Every generation gets the Godzilla they deserve. The 1990’s debacle starring Matthew Broderick thankfully can now be put to bed as the nightmare it was and audiences in the second decade of the 21st Century can breathe easy knowing they at least have got a monster so cool that it practically makes all other versions somehow seem vastly inferior.
Godzilla, the king of monsters, the nightmare that comes from beneath the waves and whom has deserved such a film for the best part of 50 years is the star, the creation that reminds audiences of the deeper message that what we as the planets custodians wreck upon the Earth, nature will surely come back with something to level the playing field and if it’s 300 feet high and in an uglier mood than a Boxer who has taken one too many wallops round the head and who finds himself trading punches in a fairground for 20 pounds a fight then so be it.
The 50’s concept was one that should be commended and yes the early Japanese films were astonishingly good for their time and having touched upon a nerve of a country that had endured two atomic bomb attacks on its soil, the films were perfect for how they kept the public’s mind on what humans were capable of creating, the ugly side of the mirror reflecting humanity’s darkness. Since then though the beast has not fared well, he has fared less well than an American Frat Pack film being given unlimited release in a country that finds the alleged comedy intolerable.

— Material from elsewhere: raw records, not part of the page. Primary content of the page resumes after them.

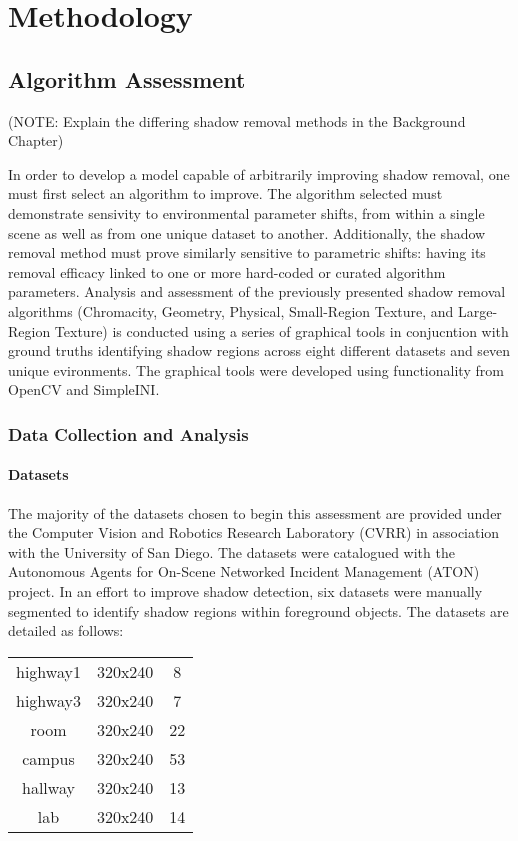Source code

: \documentclass[12pt]{report}
\begin{document}
\doublespacing

\clearpage
\chapter{Methodology}

\section{Algorithm Assessment}

(NOTE: Explain the differing shadow removal methods in the Background Chapter)

In order to develop a model capable of arbitrarily improving shadow removal, one must first select an algorithm to improve. The algorithm selected must demonstrate sensivity to environmental parameter shifts, from within a single scene as well as from one unique dataset to another. Additionally, the shadow removal method must prove similarly sensitive to parametric shifts: having its removal efficacy linked to one or more hard-coded or curated algorithm parameters. Analysis and assessment of the previously presented shadow removal algorithms (Chromacity, Geometry, Physical, Small-Region Texture, and Large-Region Texture) is conducted using a series of graphical tools in conjucntion with ground truths identifying shadow regions across eight different datasets and seven unique evironments. The graphical tools were developed using functionality from OpenCV and SimpleINI.

\subsection{Data Collection and Analysis}

\subsubsection{Datasets}
The majority of the datasets chosen to begin this assessment are provided under the Computer Vision and Robotics Research Laboratory (CVRR) in association with the University of San Diego. The datasets were catalogued with the Autonomous Agents for On-Scene Networked Incident Management (ATON) project. In an effort to improve shadow detection, six datasets were manually segmented to identify shadow regions within foreground objects. The datasets are detailed as follows:

\begin{center}
\begin{tabular}{ |c|c|c| }
	\hline
	highway1 & 320x240 & 8 \\ 
	highway3 & 320x240 & 7 \\ 
	room & 320x240 & 22 \\ 
	campus & 320x240 & 53 \\ 
	hallway & 320x240 & 13 \\ 
	lab & 320x240 & 14 \\ 
	\hline
\end{tabular}
\end{center}
\end{document}
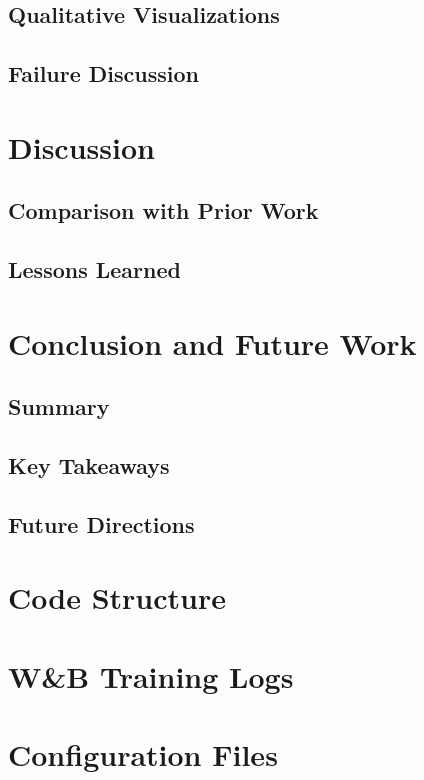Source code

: \documentclass[a4paper,12pt]{article}
\begin{document}
\section{Qualitative Visualizations}

\section{Failure Discussion}

\chapter{Discussion}
\section{Comparison with Prior Work}

\section{Lessons Learned}

\chapter{Conclusion and Future Work}
\section{Summary}

\section{Key Takeaways}

\section{Future Directions}

\clearpage

\appendix
\chapter{Code Structure}

\chapter{W\&B Training Logs}

\chapter{Configuration Files}
\end{document}
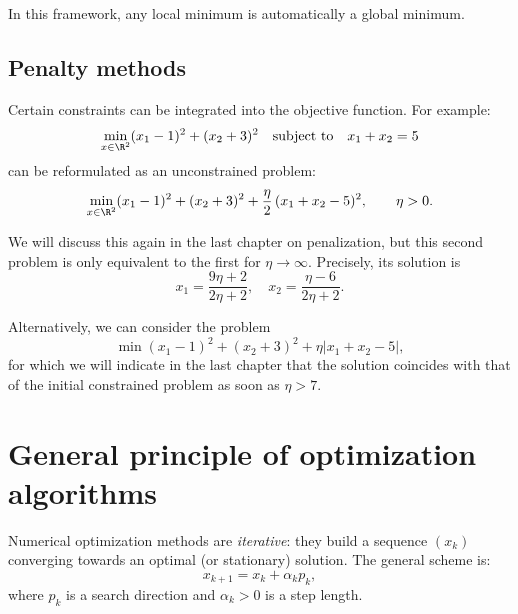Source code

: In this framework, any local minimum is automatically a global minimum.

\subsection{Penalty methods}

Certain constraints can be integrated into the objective function.  
For example:
\[
\min_{x\in\R^2} (x_1-1)^2+(x_2+3)^2\quad\text{subject to}\quad x_1+x_2=5
\]
can be reformulated as an unconstrained problem:
\[
\min_{x\in\R^2} (x_1-1)^2+(x_2+3)^2
+ \frac{\eta}{2}\,(x_1+x_2-5)^2, \qquad \eta>0.
\]

We will discuss this again in the last chapter on penalization, but this second problem is only equivalent to the first for $\eta\to\infty$. Precisely, its solution is 
\[
x_1 = \frac{9\eta +2}{2\eta +2}, \quad x_2 = \frac{\eta - 6}{2\eta + 2}.
\]

Alternatively, we can consider the problem 
\[
\min (x_1-1)^2 + (x_2+3)^2 +\eta |x_1+x_2 -5|,
\] 
for which we will indicate in the last chapter that the solution coincides with that of the initial constrained problem as soon as $\eta > 7$.

\section{General principle of optimization algorithms}

Numerical optimization methods are \emph{iterative}: they build a sequence
$(x_k)$ converging towards an optimal (or stationary) solution. The general scheme is:
\[
x_{k+1}=x_k+\alpha_k p_k,
\]
where $p_k$ is a search direction and $\alpha_k>0$ is a step length.

\begin{center}
\end{center}

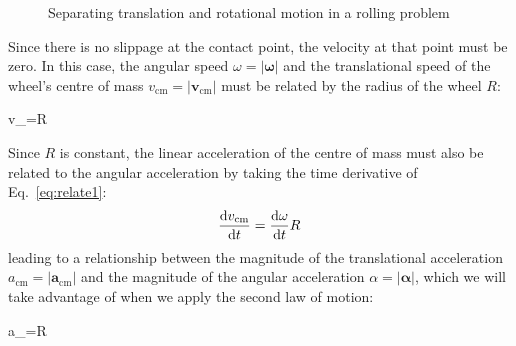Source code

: \begin{figure}[ht]
  \centering
  \caption{Separating translation and rotational motion in a rolling problem}
  \label{fig:trans-and-rot}
\end{figure}
Since there is no slippage at the contact point, the velocity at that point
must be zero. In this case, the angular speed $\omega=|\bm\omega|$ and the
translational speed of the wheel's centre of mass $v_\text{cm}=|\bm v_\text{cm}|$
must be related by the radius of the wheel $R$:
\begin{important-equation}
  \quad\quad v_=\omega R
  \label{eq:relate1}
\end{important-equation}
Since $R$ is constant, the linear acceleration of the centre of mass must also
be related to the angular acceleration by taking the time derivative of
Eq.~\ref{eq:relate1}:
\begin{equation*}
  \diff{v_\text{cm}}t= \diff\omega{t}R
\end{equation*}
leading to a relationship between the magnitude of the translational
acceleration $a_\text{cm}=|\bm a_\text{cm}|$ and the magnitude of the angular
acceleration $\alpha=|\bm\alpha|$, which we will take advantage of when we
apply the second law of motion:
\begin{important-equation}
  \quad\quad a_=\alpha R
\end{important-equation}



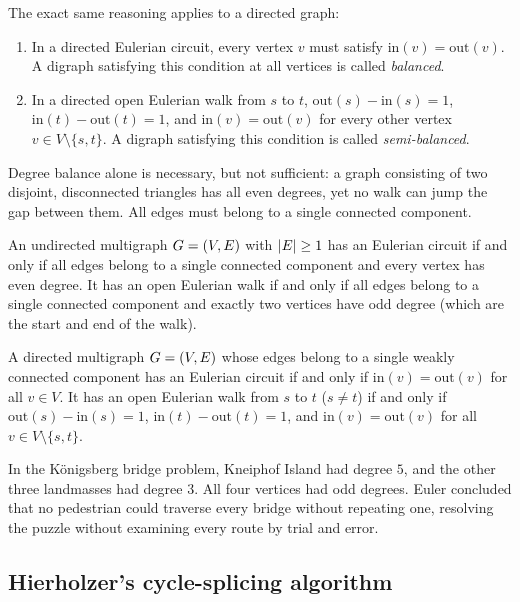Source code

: The exact same reasoning applies to a directed graph:
\begin{enumerate}
  \item In a directed Eulerian circuit, every vertex $v$ must satisfy $\mathrm{in}(v) = \mathrm{out}(v)$. A digraph satisfying this condition at all vertices is called \emph{balanced}.
  \item In a directed open Eulerian walk from $s$ to $t$, $\mathrm{out}(s) - \mathrm{in}(s) = 1$, $\mathrm{in}(t) - \mathrm{out}(t) = 1$, and $\mathrm{in}(v) = \mathrm{out}(v)$ for every other vertex $v \in V \setminus \{s,t\}$. A digraph satisfying this condition is called \emph{semi-balanced}.
\end{enumerate}

Degree balance alone is necessary, but not sufficient: a graph consisting of two disjoint, disconnected triangles has all even degrees, yet no walk can jump the gap between them. All edges must belong to a single connected component.

\begin{theorem}
\label{ch05:thm-euler}
An undirected multigraph $G=(V,E)$ with $\lvert E\rvert\ge 1$ has an Eulerian circuit if and only if all edges belong to a single connected component and every vertex has even degree. It has an open Eulerian walk if and only if all edges belong to a single connected component and exactly two vertices have odd degree (which are the start and end of the walk).

A directed multigraph $G=(V,E)$ whose edges belong to a single weakly connected component has an Eulerian circuit if and only if $\mathrm{in}(v) = \mathrm{out}(v)$ for all $v \in V$. It has an open Eulerian walk from $s$ to $t$ ($s \ne t$) if and only if $\mathrm{out}(s) - \mathrm{in}(s) = 1$, $\mathrm{in}(t) - \mathrm{out}(t) = 1$, and $\mathrm{in}(v) = \mathrm{out}(v)$ for all $v \in V \setminus \{s,t\}$.
\end{theorem}

In the K{\"o}nigsberg bridge problem, Kneiphof Island had degree $5$, and the other three landmasses had degree $3$. All four vertices had odd degrees. Euler concluded that no pedestrian could traverse every bridge without repeating one, resolving the puzzle without examining every route by trial and error.

\subsection{Hierholzer's cycle-splicing algorithm}

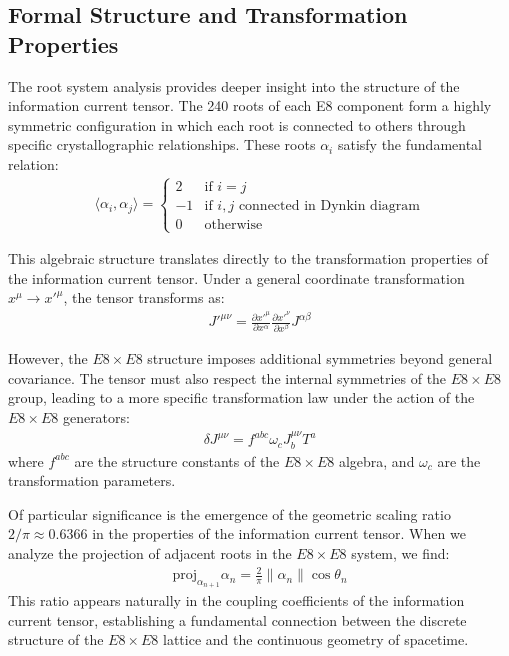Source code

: \documentclass[11pt,english,twoside]{article}
\begin{document}
\subsection{Formal Structure and Transformation Properties}

The root system analysis provides deeper insight into the structure of the information current tensor. The 240 roots of each E8 component form a highly symmetric configuration in which each root is connected to others through specific crystallographic relationships. These roots $\alpha_i$ satisfy the fundamental relation:
\begin{align}
    \langle \alpha_i, \alpha_j \rangle = \begin{cases}
    2 & \text{if } i = j \\
    -1 & \text{if } i,j \text{ connected in Dynkin diagram} \\
    0 & \text{otherwise}
    \end{cases}
\end{align}

This algebraic structure translates directly to the transformation properties of the information current tensor. Under a general coordinate transformation $x^\mu \rightarrow x'^\mu$, the tensor transforms as:
\begin{align}
    J'^{\mu\nu} = \frac{\partial x'^\mu}{\partial x^\alpha}\frac{\partial x'^\nu}{\partial x^\beta}J^{\alpha\beta}
\end{align}

However, the $E8\times E8$ structure imposes additional symmetries beyond general covariance. The tensor must also respect the internal symmetries of the $E8\times E8$ group, leading to a more specific transformation law under the action of the $E8\times E8$ generators:
\begin{align}
    \delta J^{\mu\nu} = f^{abc}\omega_c J_b^{\mu\nu}T^a
\end{align}
where $f^{abc}$ are the structure constants of the $E8\times E8$ algebra, and $\omega_c$ are the transformation parameters.

Of particular significance is the emergence of the geometric scaling ratio $2/\pi \approx 0.6366$ in the properties of the information current tensor. When we analyze the projection of adjacent roots in the $E8\times E8$ system, we find:
\begin{align}
    \text{proj}_{\alpha_{n+1}}\alpha_n = \frac{2}{\pi} \|\alpha_n\| \cos\theta_n
\end{align}
This ratio appears naturally in the coupling coefficients of the information current tensor, establishing a fundamental connection between the discrete structure of the $E8\times E8$ lattice and the continuous geometry of spacetime.
\end{document}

What the film makers did well straight from the start was acknowledge the past, humanity’s almost lunatic pre-occupation with the nuclear bomb and turn it on its head by having the despairing tests near the Bikini Atoll become a show of strength in which to blow the unknown monster to bits. It is clever thinking and gives the film that slightly sinister feel in which will become evident as the minutes progress.
A film that takes an hour to introduce fully its major star could be seen as failing in its duty to thrill the audience. A film in which kills off two of the biggest stars in it early on could be accused of portraying disaster films in a bad light but it works and if it works then you cannot ask for anything else. With Bryan Cranston, the likeable Aaron Taylor-Johnson and Ken Watanabe giving very credible performances, it immediately has so much more going for it than the film that can now be buried in so much Nuclear waste, it would take a million years for it to be allowed to surface.
The stars though were the people behind making Godzilla and the Mutos such great adversaries. The fight scenes in which saw these towering monsters battle it out around the San Francisco Bay area was something to behold and whilst there have been more disturbing monsters over the years in which to gape at, the Alien for example or the monster in Cloverfield, there is something captivating about seeing a giant monster treat humanity with such disdain, even when it is doing them a favour by killing the species that will desecrate them. So much disdain that it compares us to the lowest of the low, the ants on the floor scurrying around, the cockroaches who have spawned this evil with their drive to Nuclear sustainability. There is a true conscious behind the eyes for which the makers should be congratulated for capturing, for showing the difference between the Supreme Being and the insects that dash towards their own oblivion and over all making a film to which pays the highest honour to the original notion, by making a Godzilla film which really claws at the mammoth potential on offer.